§ Work required: Where a line of the records holds the string "implementation", copy that line.

--- Input ---

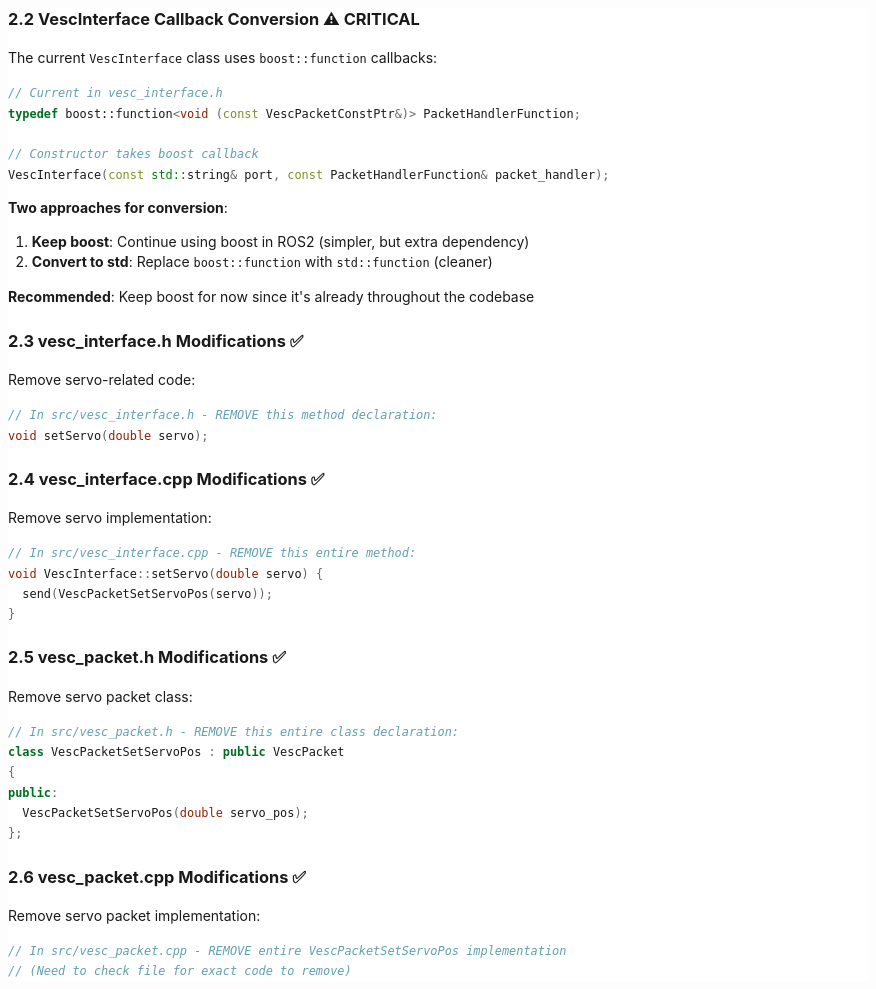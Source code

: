 ### 2.2 VescInterface Callback Conversion ⚠️ CRITICAL

The current `VescInterface` class uses `boost::function` callbacks:
```cpp
// Current in vesc_interface.h
typedef boost::function<void (const VescPacketConstPtr&)> PacketHandlerFunction;

// Constructor takes boost callback
VescInterface(const std::string& port, const PacketHandlerFunction& packet_handler);
```

**Two approaches for conversion**:
1. **Keep boost**: Continue using boost in ROS2 (simpler, but extra dependency)
2. **Convert to std**: Replace `boost::function` with `std::function` (cleaner)

**Recommended**: Keep boost for now since it's already throughout the codebase

### 2.3 vesc_interface.h Modifications ✅

Remove servo-related code:
```cpp
// In src/vesc_interface.h - REMOVE this method declaration:
void setServo(double servo);
```

### 2.4 vesc_interface.cpp Modifications ✅  

Remove servo implementation:
```cpp
// In src/vesc_interface.cpp - REMOVE this entire method:
void VescInterface::setServo(double servo) {
  send(VescPacketSetServoPos(servo));
}
```

### 2.5 vesc_packet.h Modifications ✅

Remove servo packet class:
```cpp
// In src/vesc_packet.h - REMOVE this entire class declaration:
class VescPacketSetServoPos : public VescPacket
{
public:
  VescPacketSetServoPos(double servo_pos);
};
```

### 2.6 vesc_packet.cpp Modifications ✅

Remove servo packet implementation:
```cpp
// In src/vesc_packet.cpp - REMOVE entire VescPacketSetServoPos implementation
// (Need to check file for exact code to remove)
```
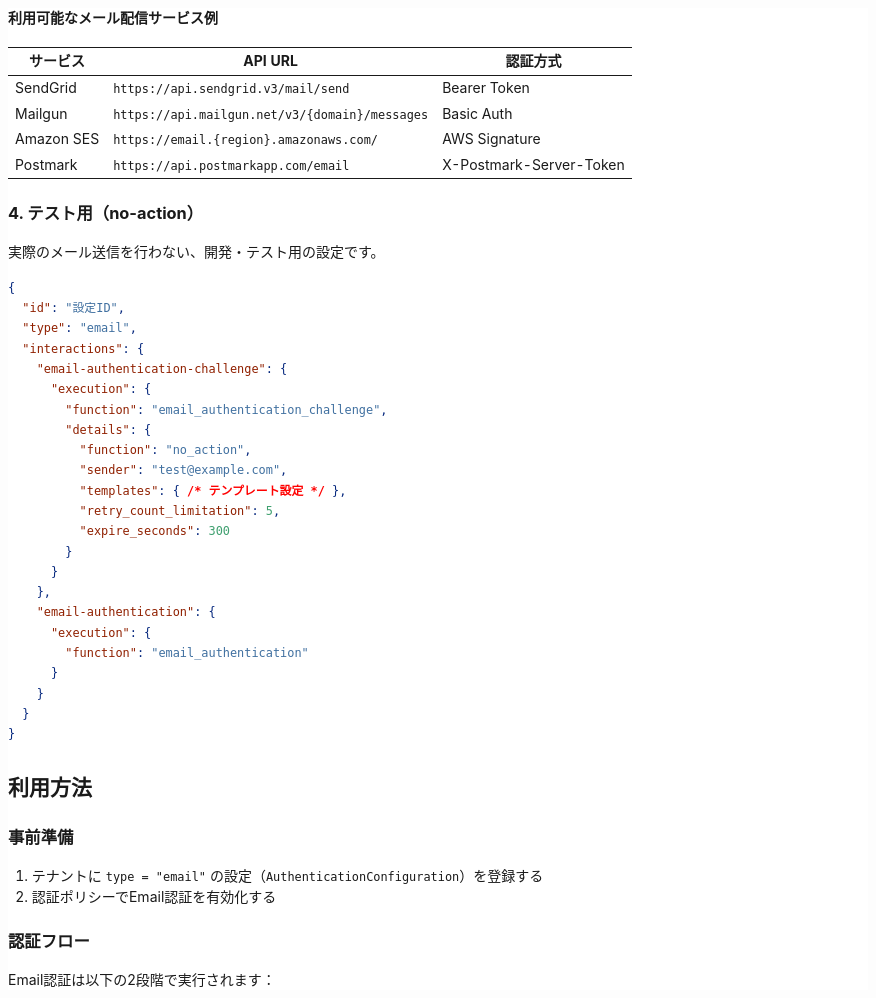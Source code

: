 #### 利用可能なメール配信サービス例

| サービス | API URL | 認証方式 |
|----------|---------|----------|
| SendGrid | `https://api.sendgrid.v3/mail/send` | Bearer Token |
| Mailgun | `https://api.mailgun.net/v3/{domain}/messages` | Basic Auth |
| Amazon SES | `https://email.{region}.amazonaws.com/` | AWS Signature |
| Postmark | `https://api.postmarkapp.com/email` | X-Postmark-Server-Token |

### 4. テスト用（no-action）

実際のメール送信を行わない、開発・テスト用の設定です。

```json
{
  "id": "設定ID",
  "type": "email",
  "interactions": {
    "email-authentication-challenge": {
      "execution": {
        "function": "email_authentication_challenge",
        "details": {
          "function": "no_action",
          "sender": "test@example.com",
          "templates": { /* テンプレート設定 */ },
          "retry_count_limitation": 5,
          "expire_seconds": 300
        }
      }
    },
    "email-authentication": {
      "execution": {
        "function": "email_authentication"
      }
    }
  }
}
```

## 利用方法

### 事前準備

1. テナントに `type = "email"` の設定（`AuthenticationConfiguration`）を登録する
2. 認証ポリシーでEmail認証を有効化する

### 認証フロー

Email認証は以下の2段階で実行されます：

---

§ Result:
Remove servo implementation:
Remove servo packet implementation:
// In src/vesc_packet.cpp - REMOVE entire VescPacketSetServoPos implementation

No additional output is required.